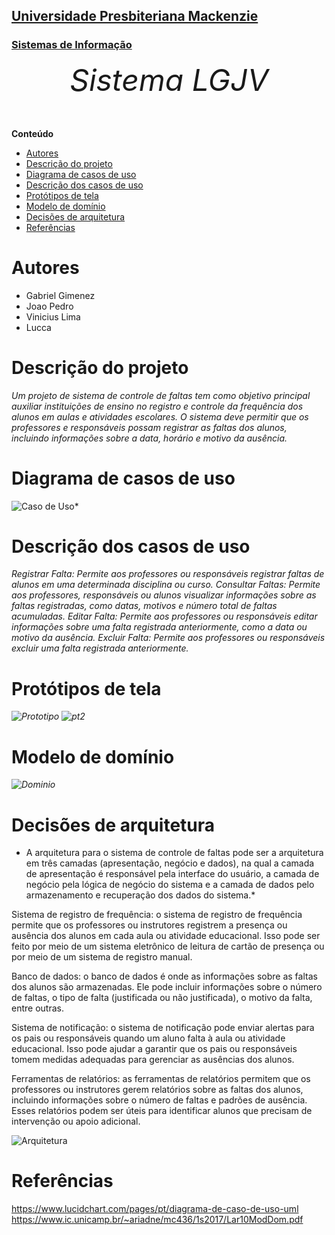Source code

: 

<h2><a href= "https://www.mackenzie.br">Universidade Presbiteriana Mackenzie</a></h2>
<h3><a href= "https://www.mackenzie.br/graduacao/sao-paulo-higienopolis/sistemas-de-informacao">Sistemas de Informação</a></h3>


<font size="+12"><center>
*Sistema LGJV*
</center></font> 



**Conteúdo**

- [Autores](#autores)
- [Descrição do projeto](#descrição-do-projeto)
- [Diagrama de casos de uso](#diagrama-de-casos-de-uso)
- [Descrição dos casos de uso](#descrição-dos-casos-de-uso)
- [Protótipos de tela](#protótipos-de-tela)
- [Modelo de domínio](#modelo-de-domínio)
- [Decisões de arquitetura](#decisões-de-arquitetura)
- [Referências](#referências)


# Autores

* Gabriel Gimenez
* Joao Pedro
* Vinicius Lima
* Lucca

# Descrição do projeto



*Um projeto de sistema de controle de faltas tem como objetivo principal auxiliar instituições de ensino no registro e controle da frequência dos alunos em aulas e atividades escolares. O sistema deve permitir que os professores e responsáveis possam registrar as faltas dos alunos, incluindo informações sobre a data, horário e motivo da ausência.*


# Diagrama de casos de uso

![Caso de Uso](https://user-images.githubusercontent.com/100170755/220771904-bcc959ec-b779-464f-bf37-63fad16b0a01.png)*

# Descrição dos casos de uso

*Registrar Falta: Permite aos professores ou responsáveis registrar faltas de alunos em uma determinada disciplina ou curso.
Consultar Faltas: Permite aos professores, responsáveis ou alunos visualizar informações sobre as faltas registradas, como datas, motivos e número total de faltas acumuladas.
Editar Falta: Permite aos professores ou responsáveis editar informações sobre uma falta registrada anteriormente, como a data ou motivo da ausência.
Excluir Falta: Permite aos professores ou responsáveis excluir uma falta registrada anteriormente.*

# Protótipos de tela

*![Prototipo](https://user-images.githubusercontent.com/100170755/220773601-93b44381-1024-4012-a4fc-2e32e2e85c4f.png)*
*![pt2](https://user-images.githubusercontent.com/100170755/220774153-834ef2e1-be61-41f3-bdfd-349b8922922d.png)*

# Modelo de domínio

*![Dominio](https://user-images.githubusercontent.com/100170755/221247494-563cc0e8-833d-4b1a-9ec8-c051aa13f862.png)*

# Decisões de arquitetura

* A arquitetura para o sistema de controle de faltas pode ser a arquitetura em três camadas (apresentação, negócio e dados), na qual a camada de apresentação é responsável pela interface do usuário, a camada de negócio pela lógica de negócio do sistema e a camada de dados pelo armazenamento e recuperação dos dados do sistema.*

Sistema de registro de frequência: o sistema de registro de frequência permite que os professores ou instrutores registrem a presença ou ausência dos alunos em cada aula ou atividade educacional. Isso pode ser feito por meio de um sistema eletrônico de leitura de cartão de presença ou por meio de um sistema de registro manual.

Banco de dados: o banco de dados é onde as informações sobre as faltas dos alunos são armazenadas. Ele pode incluir informações sobre o número de faltas, o tipo de falta (justificada ou não justificada), o motivo da falta, entre outras.

Sistema de notificação: o sistema de notificação pode enviar alertas para os pais ou responsáveis quando um aluno falta à aula ou atividade educacional. Isso pode ajudar a garantir que os pais ou responsáveis tomem medidas adequadas para gerenciar as ausências dos alunos.

Ferramentas de relatórios: as ferramentas de relatórios permitem que os professores ou instrutores gerem relatórios sobre as faltas dos alunos, incluindo informações sobre o número de faltas e padrões de ausência. Esses relatórios podem ser úteis para identificar alunos que precisam de intervenção ou apoio adicional.






![Arquitetura](https://user-images.githubusercontent.com/100170755/221261944-670d5623-f71a-4bcb-a5b6-f6a427906fce.png)



# Referências

https://www.lucidchart.com/pages/pt/diagrama-de-caso-de-uso-uml
https://www.ic.unicamp.br/~ariadne/mc436/1s2017/Lar10ModDom.pdf
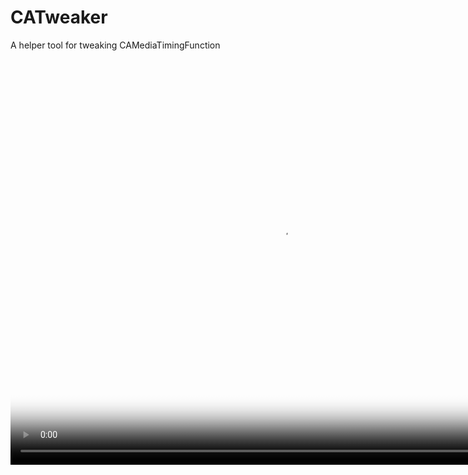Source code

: # CATweaker
A helper tool for tweaking CAMediaTimingFunction

<video src="https://github.com/keefo/CATweaker/raw/master/video.mp4" poster="poster.jpg" width="867" height="649" controls preload></video>
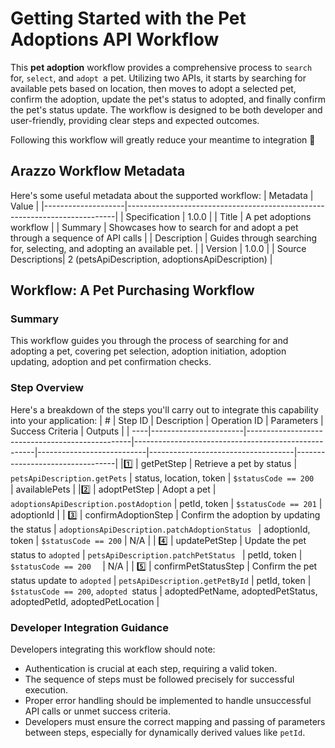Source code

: # Getting Started with the Pet Adoptions API Workflow

This **pet adoption** workflow provides a comprehensive process to `search `for, `select`, and `adopt `a pet. Utilizing two APIs, it starts by searching for available pets based on location, then moves to adopt a selected pet, confirm the adoption, update the pet's status to adopted, and finally confirm the pet's status update. The workflow is designed to be both developer and user-friendly, providing clear steps and expected outcomes. 

Following this workflow will greatly reduce your meantime to integration 🚀

## Arazzo Workflow Metadata
Here's some useful metadata about the supported workflow:
| Metadata           | Value                                                                     |
|--------------------|---------------------------------------------------------------------------|
| Specification      | 1.0.0                                                         |
| Title              | A pet adoptions workflow                                                   |
| Summary            | Showcases how to search for and adopt a pet through a sequence of API calls |
| Description        | Guides through searching for, selecting, and adopting an available pet.  |
| Version            | 1.0.0                                                                     |
| Source Descriptions| 2 (petsApiDescription, adoptionsApiDescription)                           |

## Workflow: A Pet Purchasing Workflow

### Summary

This workflow guides you through the process of searching for and adopting a pet, covering pet selection, adoption initiation, adoption updating, adoption and pet confirmation checks.

### Step Overview

Here's a breakdown of the steps you'll carry out to integrate this capability into your application:
| # | Step ID               | Description                                     | Operation ID                                        | Parameters                | Success Criteria                   | Outputs                         |
| ----|-----------------------|-------------------------------------------------|-----------------------------------------------------|---------------------------|------------------------------------|---------------------------------|
|1️⃣ | getPetStep            | Retrieve a pet by status                        | `petsApiDescription.getPets`                          | status, location, token   | `$statusCode == 200  `               | availablePets                   |
|2️⃣ | adoptPetStep          | Adopt a pet                                     | `adoptionsApiDescription.postAdoption`                | petId, token              | `$statusCode == 201`                 | adoptionId                      |
| 3️⃣ | confirmAdoptionStep   | Confirm the adoption by updating the status     | `adoptionsApiDescription.patchAdoptionStatus `        | adoptionId, token         | `$statusCode == 200`                 | N/A                             |
| 4️⃣ | updatePetStep         | Update the pet status to `adopted`              | `petsApiDescription.patchPetStatus `                  | petId, token              | `$statusCode == 200  `               | N/A                             |
| 5️⃣ | confirmPetStatusStep  | Confirm the pet status update to `adopted`      | `petsApiDescription.getPetById`                       | petId, token              | `$statusCode == 200`, `adopted `status | adoptedPetName, adoptedPetStatus, adoptedPetId, adoptedPetLocation |


### Developer Integration Guidance

Developers integrating this workflow should note:

* Authentication is crucial at each step, requiring a valid token.
* The sequence of steps must be followed precisely for successful execution.
* Proper error handling should be implemented to handle unsuccessful API calls or unmet success criteria.
* Developers must ensure the correct mapping and passing of parameters between steps, especially for dynamically derived values like `petId`.
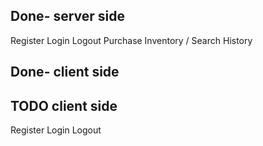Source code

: ## Done- server side

Register
Login
Logout
Purchase
Inventory / Search
History

## Done- client side

## TODO client side

Register
Login
Logout
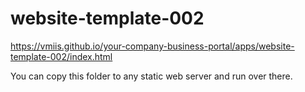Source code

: # website-template-002

https://vmiis.github.io/your-company-business-portal/apps/website-template-002/index.html


You can copy this folder to any static web server and run over there.
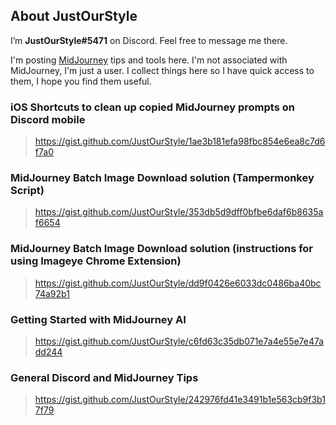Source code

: ## About JustOurStyle

I’m **JustOurStyle#5471** on Discord.  Feel free to message me there.

I'm posting [MidJourney](https://www.midjourney.com/) tips and tools here.  I'm not associated with MidJourney, I'm just a user. I collect things here so I have quick access to them, I hope you find them useful. 

### iOS Shortcuts to clean up copied MidJourney prompts on Discord mobile
> https://gist.github.com/JustOurStyle/1ae3b181efa98fbc854e6ea8c7d6f7a0

### MidJourney Batch Image Download solution (Tampermonkey Script)
> https://gist.github.com/JustOurStyle/353db5d9dff0bfbe6daf6b8635af6654

### MidJourney Batch Image Download solution (instructions for using Imageye Chrome Extension)
> https://gist.github.com/JustOurStyle/dd9f0426e6033dc0486ba40bc74a92b1

### Getting Started with MidJourney AI
> https://gist.github.com/JustOurStyle/c6fd63c35db071e7a4e55e7e47add244

### General Discord and MidJourney Tips
> https://gist.github.com/JustOurStyle/242976fd41e3491b1e563cb9f3b17f79

<!---
JustOurStyle/JustOurStyle is a ✨ special ✨ repository because its `README.md` (this file) appears on your GitHub profile.
You can click the Preview link to take a look at your changes.
--->
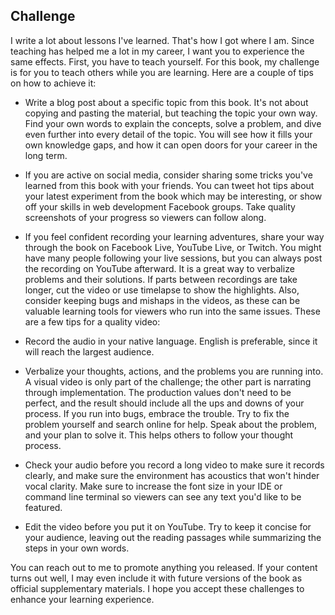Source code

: ## Challenge

I write a lot about lessons I've learned. That's how I got where I am. Since teaching has helped me a lot in my career, I want you to experience the same effects. First, you have to teach yourself. For this book, my challenge is for you to teach others while you are learning. Here are a couple of tips on how to achieve it:

* Write a blog post about a specific topic from this book. It's not about copying and pasting the material, but teaching the topic your own way. Find your own words to explain the concepts, solve a problem, and dive even further into every detail of the topic. You will see how it fills your own knowledge gaps, and how it can open doors for your career in the long term.

* If you are active on social media, consider sharing some tricks you've learned from this book with your friends. You can tweet hot tips about your latest experiment from the book which may be interesting, or show off your skills in web development Facebook groups. Take quality screenshots of your progress so viewers can follow along.

* If you feel confident recording your learning adventures, share your way through the book on Facebook Live, YouTube Live, or Twitch. You might have many people following your live sessions, but you can always post the recording on YouTube afterward. It is a great way to verbalize problems and their solutions. If parts between recordings are take longer, cut the video or use timelapse to show the highlights. Also, consider keeping bugs and mishaps in the videos, as these can be valuable learning tools for viewers who run into the same issues. These are a few tips for a quality video:

* Record the audio in your native language. English is preferable, since it will reach the largest audience.

* Verbalize your thoughts, actions, and the problems you are running into. A visual video is only part of the challenge; the other part is narrating through implementation. The production values don't need to be perfect, and the result should include all the ups and downs of your process. If you run into bugs, embrace the trouble. Try to fix the problem yourself and search online for help. Speak about the problem, and your plan to solve it. This helps others to follow your thought process.

* Check your audio before you record a long video to make sure it records clearly, and make sure the environment has acoustics that won't hinder vocal clarity. Make sure to increase the font size in your IDE or command line terminal so viewers can see any text you'd like to be featured.

* Edit the video before you put it on YouTube. Try to keep it concise for your audience, leaving out the reading passages while summarizing the steps in your own words.

You can reach out to me to promote anything you released. If your content turns out well, I may even include it with future versions of the book as official supplementary materials. I hope you accept these challenges to enhance your learning experience.
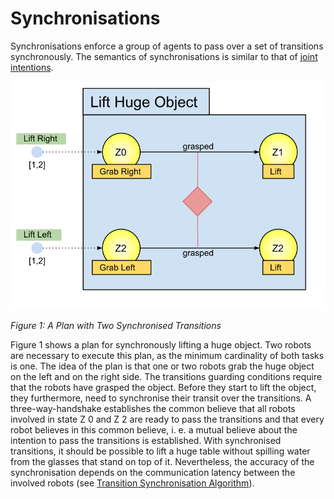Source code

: # Synchronisations

Synchronisations enforce a group of agents to pass over a set of transitions synchronously. The semantics of synchronisations is similar to that of [joint intentions](https://www.aaai.org/Papers/AAAI/1990/AAAI90-014.pdf).

![synchronisation_plan_example](../images/synchronsation_plan_example.svg)

*Figure 1: A Plan with Two Synchronised Transitions*

Figure 1 shows a plan for synchronously lifting a huge object. Two robots are necessary to execute this plan, as the minimum cardinality of both tasks is one. The idea of the plan is that one or two robots grab the huge object on the left and on the right side. The transitions guarding conditions require that the robots have grasped the object. Before they start to lift the object, they furthermore, need to synchronise their transit over the transitions. A three-way-handshake establishes the common believe that all robots involved in state Z 0 and Z 2 are ready to pass the transitions and that every robot believes in this common believe, i. e. a mutual believe about the intention to pass the transitions is established. With synchronised transitions, it should be possible to lift a huge table without spilling water from the glasses that stand on top of it. Nevertheless, the accuracy of the synchronisation depends on the communication latency between the involved robots (see [Transition Synchronisation Algorithm](./transition_synchronisation_algorithm.md)).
──────────────────────────────
● TASK DESCRIPTION
Within the listing above, extract exactly the lines that run from the one containing "Ferramentas de relatórios: as" through the one containing "### Summary", excluding any pictures.

● RESULT
Ferramentas de relatórios: as ferramentas de relatórios permitem que os professores ou instrutores gerem relatórios sobre as faltas dos alunos, incluindo informações sobre o número de faltas e padrões de ausência. Esses relatórios podem ser úteis para identificar alunos que precisam de intervenção ou apoio adicional.






![Arquitetura](https://user-images.githubusercontent.com/100170755/221261944-670d5623-f71a-4bcb-a5b6-f6a427906fce.png)



# Referências

https://www.lucidchart.com/pages/pt/diagrama-de-caso-de-uso-uml
https://www.ic.unicamp.br/~ariadne/mc436/1s2017/Lar10ModDom.pdf
Source code

: # CATweaker
A helper tool for tweaking CAMediaTimingFunction

<video src="https://github.com/keefo/CATweaker/raw/master/video.mp4" poster="poster.jpg" width="867" height="649" controls preload></video>
Source code

: # Getting Started with the Pet Adoptions API Workflow

This **pet adoption** workflow provides a comprehensive process to `search `for, `select`, and `adopt `a pet. Utilizing two APIs, it starts by searching for available pets based on location, then moves to adopt a selected pet, confirm the adoption, update the pet's status to adopted, and finally confirm the pet's status update. The workflow is designed to be both developer and user-friendly, providing clear steps and expected outcomes. 

Following this workflow will greatly reduce your meantime to integration 🚀

## Arazzo Workflow Metadata
Here's some useful metadata about the supported workflow:
| Metadata           | Value                                                                     |
|--------------------|---------------------------------------------------------------------------|
| Specification      | 1.0.0                                                         |
| Title              | A pet adoptions workflow                                                   |
| Summary            | Showcases how to search for and adopt a pet through a sequence of API calls |
| Description        | Guides through searching for, selecting, and adopting an available pet.  |
| Version            | 1.0.0                                                                     |
| Source Descriptions| 2 (petsApiDescription, adoptionsApiDescription)                           |

## Workflow: A Pet Purchasing Workflow

### Summary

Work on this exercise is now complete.